In truth, The Greatest Showman isn’t a film set on being honest with us, given its propensity for skirting historical fact and supplanting it with whimsical half-truths. The film’s screenplay boasts the talents of Jenny Bicks (writer on shows such as Sex & The City, The Big C, and the creator of Men In Trees) and Hollywood writer/director Bill Condon (Beauty & The Beast, Dreamgirls, and writer of Best Picture winner Chicago) so you’d think there’s be meat on these well-tuned bones, but the film’s simplistic approach to Barnum as an upright but misguided entertainment boffin lacks resonance or competency. Michelle Williams’ lovely Charity is the beguiling committed wife, although forced into frowning and wistfully hoping her husband would pay more attention to her. Zac Efron’s disconsolate and angry Carlyle offers contrast to Barnum’s zany energy, and his subplot romance with Zendaya’s fiery Anna perplexes with its indifference to the plot, and the gaggle of “freaks” Barnum assembles, including Keala Settle’s bearded lady, Sam Humphrey as the tiny Tom Thumb, and Luciano Acuna Jr as Dog Boy (named so for obvious reasons) are unique without having any real arcs whatsoever. Themes of friendship, acceptance of those different than us and loyalty are all present, just not honoured with enough weight to really carry the film’s more solemn moments.
Consequently, the film feels empty, devoid of anything that will linger in the mind far beyond the songs or Jackman’s charismatic performance. Although, having said that, the songs are all pretty darn great (particularly “This Is Me”, the Oscar-nominated thematic opus around which the film’s freak-brigade assuage their social status) by Benji Pasek and Justin Paul, and John Debney’s accompanying orchestral trills more than accentuate whatever sugar-high hit the singing achieves. Of note, the Efron/Zendaya duet “Rewrite The Stars” and “pitch” song “The Other Side” by Jackman and Efron are worthy of entering the American songbook lexicon in their own right.

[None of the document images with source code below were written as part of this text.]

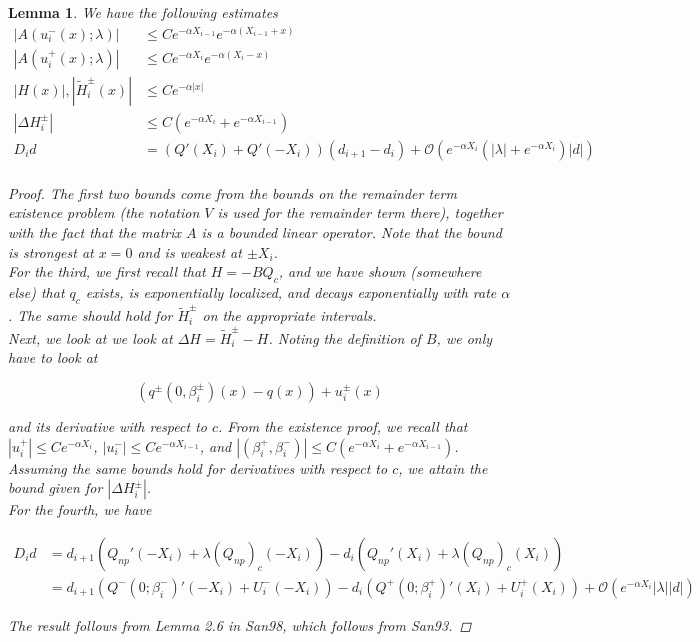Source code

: \documentclass[12pt]{article}
\newtheorem{lemma}{Lemma}
\begin{document}
\begin{lemma}\label{problembounds}
We have the following estimates
\begin{align*}
|A(u_i^-(x); \lambda)| &\leq C e^{-\alpha X_{i-1}} e^{-\alpha(X_{i-1} + x) } \\
|A(u_i^+(x); \lambda)| &\leq C e^{-\alpha X_i} e^{-\alpha(X_i - x) } \\
|H(x)|, |\tilde{H}_i^\pm(x)| &\leq C e^{-\alpha |x|} \\
|\Delta H_i^\pm| &\leq C(e^{-\alpha X_i} + e^{-\alpha X_{i-1}} ) \\
D_i d &= ( Q'(X_i) + Q'(-X_i))(d_{i+1} - d_i ) + \mathcal{O} \left( e^{-\alpha X_i} \left( |\lambda| +  e^{-\alpha X_i}  \right) |d| \right) \\
\end{align*}

\begin{proof}
The first two bounds come from the bounds on the remainder term existence problem (the notation $V$ is used for the remainder term there), together with the fact that the matrix $A$ is a bounded linear operator. Note that the bound is strongest at $x = 0$ and is weakest at $\pm X_i$. \\

For the third, we first recall that $H = -B Q_c$, and we have shown (somewhere else) that $q_c$ exists, is exponentially localized, and decays exponentially with rate $\alpha$. The same should hold for $\tilde{H}_i^\pm$ on the appropriate intervals.\\
 
Next, we look at we look at $\Delta H = \tilde{H}_i^\pm - H$. Noting the definition of $B$, we only have to look at 

\[
(q^\pm(0, \beta_i^\pm)(x) - q(x)) + u_i^\pm(x)
\]

and its derivative with respect to $c$. From the existence proof, we recall that $|u_i^+| \leq C e^{-\alpha X_i}$, $|u_i^-| \leq C e^{-\alpha X_{i-1}}$, and $|(\beta_i^+, \beta_i^-)| \leq C( e^{-\alpha X_i} + e^{-\alpha X_{i-1}})$. Assuming the same bounds hold for derivatives with respect to $c$, we attain the bound given for $|\Delta H_i^\pm|$.\\

For the fourth, we have

\begin{align*}
D_i d &= d_{i+1}(Q_{np}'(-X_i) + \lambda (Q_{np})_c(-X_i)) - d_i ( Q_{np}'(X_i) + \lambda (Q_{np})_c(X_i) ) \\
&= d_{i+1} (Q^-(0; \beta_i^-)'(-X_i) + U_i^-(-X_i)) - d_i (Q^+(0; \beta_i^+)'(X_i) + U_i^+(X_i)) + \mathcal{O}(e^{-\alpha X_i} |\lambda||d|)
\end{align*}

The result follows from Lemma 2.6 in San98, which follows from San93.

\end{proof}
\end{lemma}
\end{document}
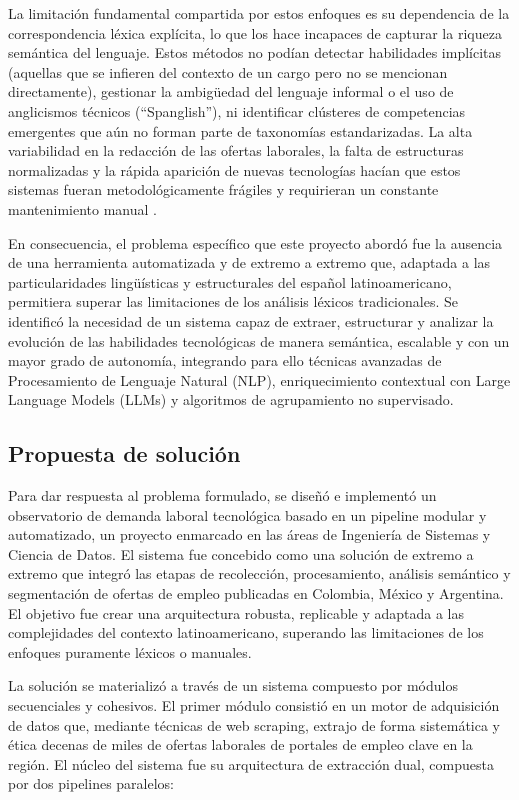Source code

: La limitación fundamental compartida por estos enfoques es su dependencia de la correspondencia léxica explícita, lo que los hace incapaces de capturar la riqueza semántica del lenguaje. Estos métodos no podían detectar habilidades implícitas (aquellas que se infieren del contexto de un cargo pero no se mencionan directamente), gestionar la ambigüedad del lenguaje informal o el uso de anglicismos técnicos (``Spanglish''), ni identificar clústeres de competencias emergentes que aún no forman parte de taxonomías estandarizadas. La alta variabilidad en la redacción de las ofertas laborales, la falta de estructuras normalizadas y la rápida aparición de nuevas tecnologías hacían que estos sistemas fueran metodológicamente frágiles y requirieran un constante mantenimiento manual \parencite{echeverria2022, lukauskas2023}.

En consecuencia, el problema específico que este proyecto abordó fue la ausencia de una herramienta automatizada y de extremo a extremo que, adaptada a las particularidades lingüísticas y estructurales del español latinoamericano, permitiera superar las limitaciones de los análisis léxicos tradicionales. Se identificó la necesidad de un sistema capaz de extraer, estructurar y analizar la evolución de las habilidades tecnológicas de manera semántica, escalable y con un mayor grado de autonomía, integrando para ello técnicas avanzadas de Procesamiento de Lenguaje Natural (NLP), enriquecimiento contextual con Large Language Models (LLMs) y algoritmos de agrupamiento no supervisado.

\subsection{Propuesta de solución}

Para dar respuesta al problema formulado, se diseñó e implementó un observatorio de demanda laboral tecnológica basado en un pipeline modular y automatizado, un proyecto enmarcado en las áreas de Ingeniería de Sistemas y Ciencia de Datos. El sistema fue concebido como una solución de extremo a extremo que integró las etapas de recolección, procesamiento, análisis semántico y segmentación de ofertas de empleo publicadas en Colombia, México y Argentina. El objetivo fue crear una arquitectura robusta, replicable y adaptada a las complejidades del contexto latinoamericano, superando las limitaciones de los enfoques puramente léxicos o manuales.

La solución se materializó a través de un sistema compuesto por módulos secuenciales y cohesivos. El primer módulo consistió en un motor de adquisición de datos que, mediante técnicas de web scraping, extrajo de forma sistemática y ética decenas de miles de ofertas laborales de portales de empleo clave en la región. El núcleo del sistema fue su arquitectura de extracción dual, compuesta por dos pipelines paralelos:

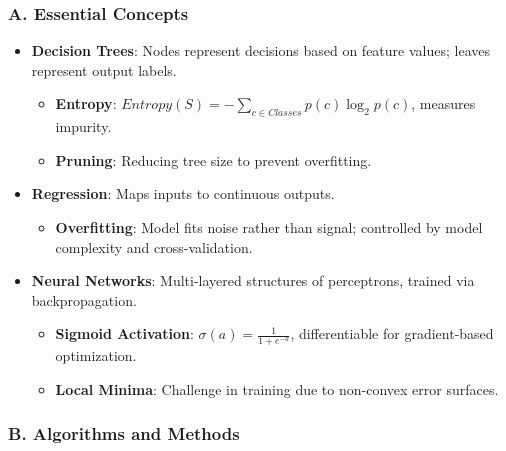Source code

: \documentclass[
  12pt,
]{report}
\providecommand{\tightlist}{%
  \setlength{\itemsep}{0pt}\setlength{\parskip}{0pt}}
\begin{document}
\subsubsection{A. Essential Concepts}\label{a.-essential-concepts}

\begin{itemize}
\tightlist
\item
  \textbf{Decision Trees}: Nodes represent decisions based on feature values; leaves represent output labels.

  \begin{itemize}
  \tightlist
  \item
    \textbf{Entropy}: \(Entropy(S) = -\sum_{c \in Classes} p(c) \log_2 p(c)\), measures impurity.
  \item
    \textbf{Pruning}: Reducing tree size to prevent overfitting.
  \end{itemize}
\item
  \textbf{Regression}: Maps inputs to continuous outputs.

  \begin{itemize}
  \tightlist
  \item
    \textbf{Overfitting}: Model fits noise rather than signal; controlled by model complexity and cross-validation.
  \end{itemize}
\item
  \textbf{Neural Networks}: Multi-layered structures of perceptrons, trained via backpropagation.

  \begin{itemize}
  \tightlist
  \item
    \textbf{Sigmoid Activation}: \(\sigma(a) = \frac{1}{1 + e^{-a}}\), differentiable for gradient-based optimization.
  \item
    \textbf{Local Minima}: Challenge in training due to non-convex error surfaces.
  \end{itemize}
\end{itemize}

\subsubsection{B. Algorithms and Methods}\label{b.-algorithms-and-methods}
\end{document}
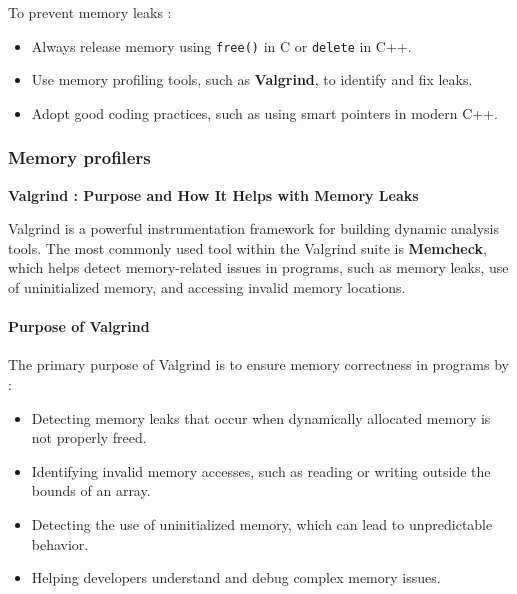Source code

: \documentclass[12pt]{article}
\begin{document}
            To prevent memory leaks :
            \begin{itemize}
                \item Always release memory using \texttt{free()} in C or \texttt{delete} in C++.
                \item Use memory profiling tools, such as \textbf{Valgrind}, to identify and fix leaks.
                \item Adopt good coding practices, such as using smart pointers in modern C++.
            \end{itemize}




        \subsubsection{Memory profilers}

            \textbf{Valgrind : Purpose and How It Helps with Memory Leaks}
            
            Valgrind is a powerful instrumentation framework for building dynamic analysis tools. The most commonly used tool within the Valgrind suite is \textbf{Memcheck}, which helps detect memory-related issues in programs, such as memory leaks, use of uninitialized memory, and accessing invalid memory locations.
            
            \paragraph{Purpose of Valgrind}
            The primary purpose of Valgrind is to ensure memory correctness in programs by :
            \begin{itemize}
                \item Detecting memory leaks that occur when dynamically allocated memory is not properly freed.
                \item Identifying invalid memory accesses, such as reading or writing outside the bounds of an array.
                \item Detecting the use of uninitialized memory, which can lead to unpredictable behavior.
                \item Helping developers understand and debug complex memory issues.
            \end{itemize}
            
\end{document}
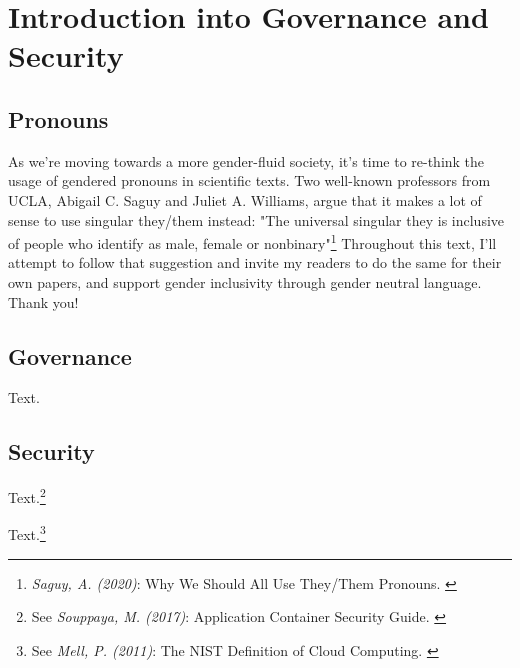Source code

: %
%

\pagebreak
\section{Introduction into Governance and Security}

\onehalfspacing

\subsection{Pronouns}

As we're moving towards a more gender-fluid society, it's time to re-think the usage of gendered pronouns in scientific texts. Two well-known professors from UCLA, Abigail C. Saguy and Juliet A. Williams, argue that it makes a lot of sense to use singular they/them instead: "The universal singular they is inclusive of people who identify as male, female or nonbinary"\footnote{\textit{Saguy, A. (2020)}: Why We Should All Use They/Them Pronouns. \cite{pronouns}} Throughout this text, I'll attempt to follow that suggestion and invite my readers to do the same for their own papers, and support gender inclusivity through gender neutral language. Thank you!

\subsection{Governance}

Text.

\subsection{Security}

Text.\footnote{See \textit{Souppaya, M. (2017)}: Application Container Security Guide. \cite{sp800-190}}

Text.\footnote{See \textit{Mell, P. (2011)}: The NIST Definition of Cloud Computing. \cite{sp800-145}}
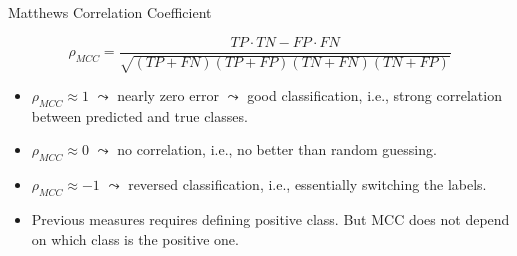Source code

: \documentclass[11pt,compress,t,notes=noshow, xcolor=table]{beamer}
\begin{document}
\begin{vbframe}{Matthews Correlation Coefficient}
    \small{
        $$   \rho_{MCC} = \frac{TP\cdot TN - FP \cdot FN}{\sqrt{(TP+FN)(TP+FP)(TN+FN)(TN+FP)}}$$

        \begin{itemize}
            \item $\rho_{MCC} \approx 1$ $\leadsto$ nearly zero error $\leadsto$ good classification, i.e., strong correlation between predicted and true classes.
            \vspace{10pt}
    	
            \item $\rho_{MCC} \approx 0$ $\leadsto$ no correlation, i.e., no better than random guessing.
            \vspace{10pt}
    	
            \item $\rho_{MCC} \approx -1$ $\leadsto$ reversed classification, i.e., essentially switching the labels.
            \vspace{10pt}
    
            \item Previous measures requires defining positive class. But MCC does not depend on which class is the positive one.
            
        \end{itemize}
         
    }
    
\end{vbframe}
\end{document}
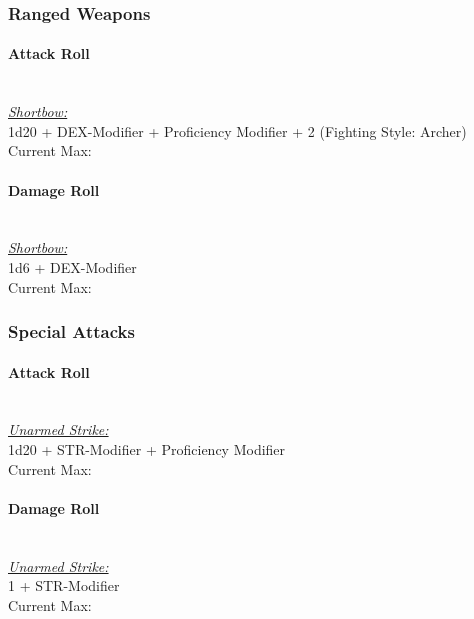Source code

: {\subsubsection*{Ranged Weapons}
\paragraph*{Attack Roll}\hfill\\
\underline{\textit{Shortbow:}}\\
1d20 + DEX-Modifier + Proficiency Modifier + 2 (Fighting Style: Archer)\\
\indent Current Max: 
\paragraph*{Damage Roll}\hfill\\
\underline{\textit{Shortbow:}}\\
1d6 + DEX-Modifier\\
\indent Current Max: 
\subsubsection*{Special Attacks}
\paragraph*{Attack Roll}\hfill\\
\underline{\textit{Unarmed Strike:}}\\
1d20 + STR-Modifier + Proficiency Modifier\\
\indent Current Max: 
\paragraph*{Damage Roll}\hfill\\
\underline{\textit{Unarmed Strike:}}\\
1 + STR-Modifier\\
\indent Current Max: 
}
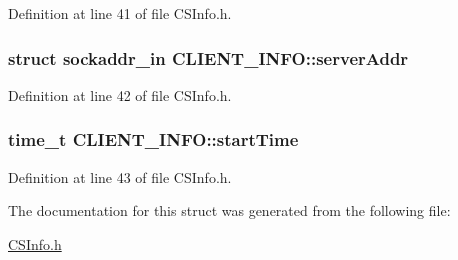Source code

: Definition at line 41 of file CSInfo.h.\hypertarget{structCLIENT__INFO_a22dc8471fb33af605823073b76053bb4}{
\subsubsection[{serverAddr}]{\setlength{\rightskip}{0pt plus 5cm}struct sockaddr\_\-in {\bf CLIENT\_\-INFO::serverAddr}}}
\label{structCLIENT__INFO_a22dc8471fb33af605823073b76053bb4}


Definition at line 42 of file CSInfo.h.\hypertarget{structCLIENT__INFO_a43b151ec941fff4ce26459dc601f0987}{
\subsubsection[{startTime}]{\setlength{\rightskip}{0pt plus 5cm}time\_\-t {\bf CLIENT\_\-INFO::startTime}}}
\label{structCLIENT__INFO_a43b151ec941fff4ce26459dc601f0987}


Definition at line 43 of file CSInfo.h.

The documentation for this struct was generated from the following file:\begin{DoxyCompactItemize}
\item 
\hyperlink{CSInfo_8h}{CSInfo.h}\end{DoxyCompactItemize}
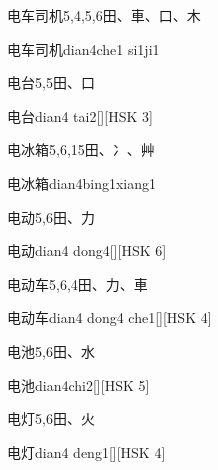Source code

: \begin{Entry}{电车司机}{5,4,5,6}{⽥、⾞、⼝、⽊}
  \begin{Phonetics}{电车司机}{dian4che1 si1ji1}
  \end{Phonetics}
\end{Entry}

\begin{Entry}{电台}{5,5}{⽥、⼝}
  \begin{Phonetics}{电台}{dian4 tai2}[][HSK 3]
  \end{Phonetics}
\end{Entry}

\begin{Entry}{电冰箱}{5,6,15}{⽥、⼎、⾋}
  \begin{Phonetics}{电冰箱}{dian4bing1xiang1}
  \end{Phonetics}
\end{Entry}

\begin{Entry}{电动}{5,6}{⽥、⼒}
  \begin{Phonetics}{电动}{dian4 dong4}[][HSK 6]
  \end{Phonetics}
\end{Entry}

\begin{Entry}{电动车}{5,6,4}{⽥、⼒、⾞}
  \begin{Phonetics}{电动车}{dian4 dong4 che1}[][HSK 4]
  \end{Phonetics}
\end{Entry}

\begin{Entry}{电池}{5,6}{⽥、⽔}
  \begin{Phonetics}{电池}{dian4chi2}[][HSK 5]
  \end{Phonetics}
\end{Entry}

\begin{Entry}{电灯}{5,6}{⽥、⽕}
  \begin{Phonetics}{电灯}{dian4 deng1}[][HSK 4]
  \end{Phonetics}
\end{Entry}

Earnest performances, delightful musical numbers and a high-octane directorial debut from Michael Gracey can’t salvage emotional destitution in The Greatest Showman, a candy-floss song-n-dance film that is enjoyable in one sense, but desperately frustrating in any other. Granted, my favourite all-time film is Moulin Rouge so I’m aware of comparing films of a similar disposition, but nowhere in between Jackman’s toothy stagemanship or Gracey’s exhilarating camerawork is there a film of any substance. Purveyor of fakery seems meta-referenced by the film’s own inadequacies, giving us the showy bright lights of Barnum’s world without any real depth or nuance. It’s a thunderous extravaganza wrapped up in a glittery package, a happy meal movie that suffices initially but never settles the craving for more.